• Data for the task
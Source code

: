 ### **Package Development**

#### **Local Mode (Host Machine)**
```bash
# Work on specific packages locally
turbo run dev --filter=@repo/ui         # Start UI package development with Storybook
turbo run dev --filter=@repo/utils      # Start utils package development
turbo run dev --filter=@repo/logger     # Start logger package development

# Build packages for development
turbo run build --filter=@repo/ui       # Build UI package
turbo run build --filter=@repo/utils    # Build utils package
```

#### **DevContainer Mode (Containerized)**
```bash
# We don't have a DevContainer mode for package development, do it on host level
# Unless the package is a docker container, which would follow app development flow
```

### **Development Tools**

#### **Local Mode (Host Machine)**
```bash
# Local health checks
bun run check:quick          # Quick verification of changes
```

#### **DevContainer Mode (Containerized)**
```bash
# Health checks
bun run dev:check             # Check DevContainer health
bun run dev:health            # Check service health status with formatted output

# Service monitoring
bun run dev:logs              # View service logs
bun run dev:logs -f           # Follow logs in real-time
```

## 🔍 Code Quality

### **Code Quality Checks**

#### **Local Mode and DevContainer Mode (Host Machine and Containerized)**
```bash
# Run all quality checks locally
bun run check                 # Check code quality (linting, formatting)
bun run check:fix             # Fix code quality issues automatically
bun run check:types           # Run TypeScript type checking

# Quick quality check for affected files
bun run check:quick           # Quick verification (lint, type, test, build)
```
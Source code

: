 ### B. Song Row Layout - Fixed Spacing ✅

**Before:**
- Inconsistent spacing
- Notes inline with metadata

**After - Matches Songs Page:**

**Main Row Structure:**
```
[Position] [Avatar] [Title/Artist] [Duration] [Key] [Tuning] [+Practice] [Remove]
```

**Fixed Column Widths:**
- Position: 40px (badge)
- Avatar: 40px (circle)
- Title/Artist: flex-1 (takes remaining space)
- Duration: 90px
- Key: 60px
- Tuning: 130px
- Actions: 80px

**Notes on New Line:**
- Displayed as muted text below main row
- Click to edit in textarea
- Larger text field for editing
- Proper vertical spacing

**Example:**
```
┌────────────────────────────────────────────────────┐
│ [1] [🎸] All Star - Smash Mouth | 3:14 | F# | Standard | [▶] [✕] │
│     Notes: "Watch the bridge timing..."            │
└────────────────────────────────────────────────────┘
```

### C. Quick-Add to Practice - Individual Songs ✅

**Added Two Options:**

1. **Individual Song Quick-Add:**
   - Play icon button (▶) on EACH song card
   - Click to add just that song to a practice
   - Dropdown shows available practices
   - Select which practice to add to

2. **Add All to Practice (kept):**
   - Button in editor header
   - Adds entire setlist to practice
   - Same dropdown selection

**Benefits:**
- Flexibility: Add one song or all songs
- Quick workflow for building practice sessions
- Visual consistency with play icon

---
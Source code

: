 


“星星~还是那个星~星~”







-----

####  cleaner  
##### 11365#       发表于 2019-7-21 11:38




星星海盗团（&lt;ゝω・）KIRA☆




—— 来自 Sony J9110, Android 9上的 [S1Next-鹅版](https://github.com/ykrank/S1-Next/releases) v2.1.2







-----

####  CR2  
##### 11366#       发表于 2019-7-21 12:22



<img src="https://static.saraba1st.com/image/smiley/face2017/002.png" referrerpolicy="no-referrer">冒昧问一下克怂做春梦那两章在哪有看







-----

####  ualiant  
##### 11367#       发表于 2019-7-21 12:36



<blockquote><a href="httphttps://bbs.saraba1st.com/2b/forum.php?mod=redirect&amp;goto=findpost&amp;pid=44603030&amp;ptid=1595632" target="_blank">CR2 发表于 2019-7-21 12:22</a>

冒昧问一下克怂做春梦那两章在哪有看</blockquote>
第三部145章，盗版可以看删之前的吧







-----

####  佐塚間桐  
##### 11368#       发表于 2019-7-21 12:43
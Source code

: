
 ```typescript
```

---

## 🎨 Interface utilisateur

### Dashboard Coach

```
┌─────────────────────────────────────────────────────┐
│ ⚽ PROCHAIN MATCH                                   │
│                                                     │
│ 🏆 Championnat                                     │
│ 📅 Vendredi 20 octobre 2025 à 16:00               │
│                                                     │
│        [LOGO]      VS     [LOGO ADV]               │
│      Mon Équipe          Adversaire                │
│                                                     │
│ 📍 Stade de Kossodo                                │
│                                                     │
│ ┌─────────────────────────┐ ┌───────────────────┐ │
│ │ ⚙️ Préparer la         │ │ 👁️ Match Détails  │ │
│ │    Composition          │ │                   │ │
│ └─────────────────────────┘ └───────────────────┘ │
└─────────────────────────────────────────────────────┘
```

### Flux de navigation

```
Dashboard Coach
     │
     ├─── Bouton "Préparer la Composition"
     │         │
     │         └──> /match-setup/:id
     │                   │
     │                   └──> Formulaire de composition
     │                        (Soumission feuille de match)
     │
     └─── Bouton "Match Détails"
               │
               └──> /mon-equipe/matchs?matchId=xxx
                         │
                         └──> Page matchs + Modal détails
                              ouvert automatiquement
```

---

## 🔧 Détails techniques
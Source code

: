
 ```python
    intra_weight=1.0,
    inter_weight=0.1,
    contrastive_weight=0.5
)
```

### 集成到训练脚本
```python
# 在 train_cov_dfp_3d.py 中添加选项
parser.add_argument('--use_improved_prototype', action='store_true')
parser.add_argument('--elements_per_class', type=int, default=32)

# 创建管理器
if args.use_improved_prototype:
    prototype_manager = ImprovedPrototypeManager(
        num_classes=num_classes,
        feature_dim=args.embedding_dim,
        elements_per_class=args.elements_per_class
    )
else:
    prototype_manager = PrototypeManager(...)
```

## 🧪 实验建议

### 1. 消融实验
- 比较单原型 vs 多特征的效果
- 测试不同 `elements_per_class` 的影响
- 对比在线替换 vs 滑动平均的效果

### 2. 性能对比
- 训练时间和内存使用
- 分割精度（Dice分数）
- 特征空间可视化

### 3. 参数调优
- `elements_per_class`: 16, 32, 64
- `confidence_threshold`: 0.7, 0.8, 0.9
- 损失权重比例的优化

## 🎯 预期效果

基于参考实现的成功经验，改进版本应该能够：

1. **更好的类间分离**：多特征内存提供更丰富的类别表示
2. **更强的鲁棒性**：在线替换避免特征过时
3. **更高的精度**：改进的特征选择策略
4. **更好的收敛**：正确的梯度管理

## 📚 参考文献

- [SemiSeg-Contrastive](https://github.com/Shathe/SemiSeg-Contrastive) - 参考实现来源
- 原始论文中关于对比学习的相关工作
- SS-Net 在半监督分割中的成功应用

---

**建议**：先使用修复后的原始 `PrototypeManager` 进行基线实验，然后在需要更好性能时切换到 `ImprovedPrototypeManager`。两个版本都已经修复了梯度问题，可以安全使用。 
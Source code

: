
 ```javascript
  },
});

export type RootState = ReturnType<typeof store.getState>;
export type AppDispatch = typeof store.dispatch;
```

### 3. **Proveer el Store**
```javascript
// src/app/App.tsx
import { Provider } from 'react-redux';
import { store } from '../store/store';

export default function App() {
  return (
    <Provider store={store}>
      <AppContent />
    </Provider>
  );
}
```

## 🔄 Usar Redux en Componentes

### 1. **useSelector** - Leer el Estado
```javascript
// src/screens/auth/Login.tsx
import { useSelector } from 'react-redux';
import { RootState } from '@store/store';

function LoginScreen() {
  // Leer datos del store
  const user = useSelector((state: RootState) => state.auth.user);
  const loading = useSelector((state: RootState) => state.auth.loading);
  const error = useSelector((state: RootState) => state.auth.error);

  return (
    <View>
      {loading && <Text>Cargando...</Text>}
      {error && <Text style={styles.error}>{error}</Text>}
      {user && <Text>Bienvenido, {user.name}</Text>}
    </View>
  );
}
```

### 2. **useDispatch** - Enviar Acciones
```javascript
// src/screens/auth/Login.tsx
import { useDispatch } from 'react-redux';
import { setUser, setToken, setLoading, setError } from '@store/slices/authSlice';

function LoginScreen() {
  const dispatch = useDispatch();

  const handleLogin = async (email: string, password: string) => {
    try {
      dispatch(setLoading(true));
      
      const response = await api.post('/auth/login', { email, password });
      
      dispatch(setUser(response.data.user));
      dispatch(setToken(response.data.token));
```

• Work task
Across the data, find each line that has "DevContainer" in it and copy that line.

• Expected answer
#### **DevContainer Mode (Containerized)**
# We don't have a DevContainer mode for package development, do it on host level
#### **DevContainer Mode (Containerized)**
bun run dev:check             # Check DevContainer health
#### **Local Mode and DevContainer Mode (Host Machine and Containerized)**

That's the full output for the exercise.